Nada más indicaba el cambio de estado, ni un cartel, ni siquiera una humilde góndola o heladera. Solo la tabla, dos bebidas chicas y un paquete de galletas. Adentro, cuatro niños miraban la tele y la madre me dirigía un desconfiado “¿Qué desea, gringuito?”.

Pregunté si tenía alguna bebida fría y señalándome la tabla respondió “Sólo tengo al tiempo”. La hermosa expresión “al tiempo” hace referencia a la ausencia casi absoluta de heladeras en los comercios paceños: las bebidas se venden “al tiempo”, es decir, a temperatura ambiente; ya sea agua, refresco, cerveza o yogur.

Pedí una coca chica y en el momento que le dije que era para llevar no recibí la botella, recibí la más hermosa imagen que me pudo dar la ciudad: la mujer sacó una pequeña bolsa de nylon y volcó los 333 mililitros de coca cola dentro de ella. Mis ojos bailaban al son del chorro oscuro que buscaba su forma en el transparente nylon: dos cuerpos disímiles que pasaban a ser uno a través de la mano indiferente pero experiente de la comerciante, que coronó la unión con dos sorbitos.
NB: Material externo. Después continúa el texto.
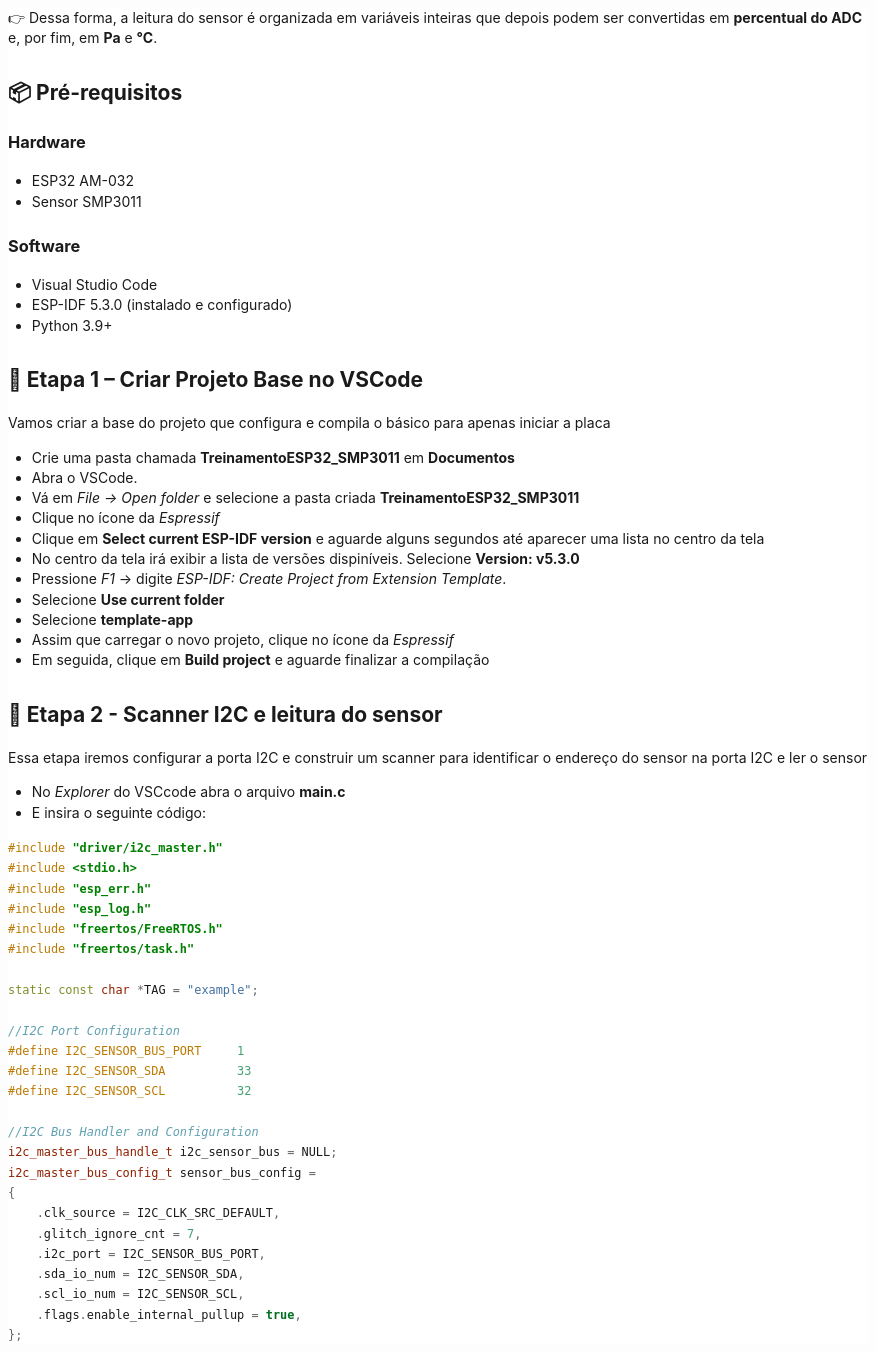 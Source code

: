 👉 Dessa forma, a leitura do sensor é organizada em variáveis inteiras que depois podem ser convertidas em **percentual do ADC** e, por fim, em **Pa** e **°C**.  



## 📦 Pré-requisitos
### Hardware
- ESP32 AM-032
- Sensor SMP3011

### Software
- Visual Studio Code
- ESP-IDF 5.3.0 (instalado e configurado)
- Python 3.9+
  

## 🧱 Etapa 1 – Criar Projeto Base no VSCode
Vamos criar a base do projeto que configura e compila o básico para apenas  iniciar a placa  
- Crie uma pasta chamada **TreinamentoESP32_SMP3011** em **Documentos**
- Abra o VSCode.  
- Vá em *File → Open folder*  e selecione a pasta criada  **TreinamentoESP32_SMP3011**  
- Clique no ícone da *Espressif*
- Clique em **Select current ESP-IDF version** e aguarde alguns segundos até aparecer uma lista no centro da tela
- No centro da tela irá exibir a lista de versões dispiníveis. Selecione **Version: v5.3.0**
- Pressione *F1* → digite *ESP-IDF: Create Project from Extension Template*.  
- Selecione **Use current folder**
- Selecione **template-app**
- Assim que carregar o novo projeto, clique no ícone da *Espressif*
- Em seguida,  clique em **Build project** e aguarde finalizar a compilação

## 🧱 Etapa 2 - Scanner I2C e leitura do sensor
Essa etapa iremos configurar a porta I2C e construir um scanner para identificar o endereço do sensor na porta I2C e ler o sensor

- No *Explorer* do VSCcode abra o arquivo **main.c**
- E insira o seguinte código:
```c++
#include "driver/i2c_master.h"
#include <stdio.h>
#include "esp_err.h"
#include "esp_log.h"
#include "freertos/FreeRTOS.h"
#include "freertos/task.h"

static const char *TAG = "example";

//I2C Port Configuration
#define I2C_SENSOR_BUS_PORT     1
#define I2C_SENSOR_SDA          33
#define I2C_SENSOR_SCL          32

//I2C Bus Handler and Configuration
i2c_master_bus_handle_t i2c_sensor_bus = NULL;    
i2c_master_bus_config_t sensor_bus_config = 
{
    .clk_source = I2C_CLK_SRC_DEFAULT,
    .glitch_ignore_cnt = 7,
    .i2c_port = I2C_SENSOR_BUS_PORT,
    .sda_io_num = I2C_SENSOR_SDA,
    .scl_io_num = I2C_SENSOR_SCL,
    .flags.enable_internal_pullup = true,
};
```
Mis manos recibieron la bolsa como cuando de niño por fin recibí a Tiburcio, ese pececito que tantas veces desee al pasar por la puerta de la veterinaria, solo que este pececito no iba a pasar de la bolsa a una pecera, sino a mi interior.
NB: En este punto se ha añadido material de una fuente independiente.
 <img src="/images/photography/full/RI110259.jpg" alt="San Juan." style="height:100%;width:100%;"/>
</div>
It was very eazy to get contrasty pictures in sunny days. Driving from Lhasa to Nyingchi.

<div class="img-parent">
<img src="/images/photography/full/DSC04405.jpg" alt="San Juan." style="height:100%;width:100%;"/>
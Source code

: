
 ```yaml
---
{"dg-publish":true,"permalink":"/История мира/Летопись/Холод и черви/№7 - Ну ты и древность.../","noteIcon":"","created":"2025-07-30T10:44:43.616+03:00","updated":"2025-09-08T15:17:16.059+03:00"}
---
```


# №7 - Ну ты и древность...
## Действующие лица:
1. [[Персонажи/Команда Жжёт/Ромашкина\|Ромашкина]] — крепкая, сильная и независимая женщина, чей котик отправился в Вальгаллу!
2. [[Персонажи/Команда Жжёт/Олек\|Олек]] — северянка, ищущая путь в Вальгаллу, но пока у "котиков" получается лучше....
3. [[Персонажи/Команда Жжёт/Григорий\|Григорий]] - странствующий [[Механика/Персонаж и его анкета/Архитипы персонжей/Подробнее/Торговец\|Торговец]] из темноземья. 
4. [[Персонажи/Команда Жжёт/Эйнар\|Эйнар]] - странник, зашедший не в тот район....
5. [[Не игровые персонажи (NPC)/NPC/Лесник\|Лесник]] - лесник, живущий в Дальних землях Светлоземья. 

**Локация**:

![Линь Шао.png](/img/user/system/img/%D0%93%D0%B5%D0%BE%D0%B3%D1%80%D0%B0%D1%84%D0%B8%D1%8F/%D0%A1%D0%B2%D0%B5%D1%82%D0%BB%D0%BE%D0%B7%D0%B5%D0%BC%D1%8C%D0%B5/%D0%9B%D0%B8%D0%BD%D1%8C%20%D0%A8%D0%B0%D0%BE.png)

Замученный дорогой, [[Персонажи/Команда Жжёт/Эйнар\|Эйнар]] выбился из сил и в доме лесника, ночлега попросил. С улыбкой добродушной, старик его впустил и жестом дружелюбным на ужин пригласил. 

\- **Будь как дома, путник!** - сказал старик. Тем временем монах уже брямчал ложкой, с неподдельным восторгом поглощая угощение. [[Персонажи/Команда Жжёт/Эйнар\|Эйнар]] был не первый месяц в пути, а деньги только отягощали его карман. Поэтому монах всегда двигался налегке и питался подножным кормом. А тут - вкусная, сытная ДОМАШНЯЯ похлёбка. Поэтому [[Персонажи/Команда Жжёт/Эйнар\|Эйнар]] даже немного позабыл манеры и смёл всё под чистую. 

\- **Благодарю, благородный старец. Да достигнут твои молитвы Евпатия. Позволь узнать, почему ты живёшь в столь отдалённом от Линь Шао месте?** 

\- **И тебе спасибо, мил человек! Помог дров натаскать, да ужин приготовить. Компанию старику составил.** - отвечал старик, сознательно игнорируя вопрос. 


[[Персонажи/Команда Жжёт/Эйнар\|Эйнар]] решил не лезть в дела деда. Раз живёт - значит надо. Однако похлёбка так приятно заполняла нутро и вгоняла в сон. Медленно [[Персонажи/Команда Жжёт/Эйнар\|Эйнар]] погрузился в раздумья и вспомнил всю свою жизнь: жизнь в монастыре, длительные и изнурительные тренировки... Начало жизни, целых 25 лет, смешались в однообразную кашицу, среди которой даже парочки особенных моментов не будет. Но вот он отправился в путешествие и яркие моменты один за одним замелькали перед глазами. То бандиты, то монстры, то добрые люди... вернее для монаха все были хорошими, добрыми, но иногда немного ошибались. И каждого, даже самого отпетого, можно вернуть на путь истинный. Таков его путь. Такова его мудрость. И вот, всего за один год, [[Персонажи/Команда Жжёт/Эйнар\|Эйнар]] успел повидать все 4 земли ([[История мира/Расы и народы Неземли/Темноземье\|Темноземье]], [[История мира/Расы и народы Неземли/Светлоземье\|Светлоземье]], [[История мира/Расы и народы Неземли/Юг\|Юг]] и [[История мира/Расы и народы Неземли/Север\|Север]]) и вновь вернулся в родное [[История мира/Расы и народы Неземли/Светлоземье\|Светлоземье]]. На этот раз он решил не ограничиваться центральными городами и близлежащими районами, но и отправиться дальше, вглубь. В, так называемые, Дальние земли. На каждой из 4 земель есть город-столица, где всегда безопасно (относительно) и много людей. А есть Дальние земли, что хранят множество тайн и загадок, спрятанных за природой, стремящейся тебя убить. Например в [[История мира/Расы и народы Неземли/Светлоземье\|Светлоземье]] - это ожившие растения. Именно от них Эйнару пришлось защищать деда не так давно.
Camino al Arcángel iba tomando la coca, desinflando con suavidad la bolsa hasta que el líquido dio paso al vacío.

En los días posteriores fui descubriendo los más variados platos embolsados; me fui acostumbrando a la complicada operación de caminar entre la gente manoteando unas escurridizas salchipapas, a no quemarme con un caldo de pollo, a administrar el aceite de una ensalada mixta para que este no quede pegado a las paredes de la bolsa, a tomar un zumo de mango prescindiendo de los sorbitos.

Y sobre todo entendí que la bolsa es algo más que un gesto poco higiénico de los pequeños comerciantes callejeros que no pueden abastecer a los clientes de otro recipiente más sofisticado: es un espejo de quien consume, es el movimiento dentro del movimiento; en una ciudad donde el movimientos es ley la comida no puede estar quieta, ni siquiera al momento de ser ingerida: como si al dejar un puesto callejero o un comedor popular en vez de llevar una bolsa con tamales, api o pique macho llevara una de esas bolas nevadas con el paisaje de una ciudad, el paisaje de La Paz.

Caminar tomando esa coca caliente y embolsada fue mi verdadera llegada a La Paz, en ese simple acto sellé mi pasaporte gastronómico. Sé que me quedan mil sabores por descubrir en esta ciudad abismal, pero nada igualará ese acto fundacional.

Como ninguna otra mascota igualó a Tiburcio, mi primer pececito.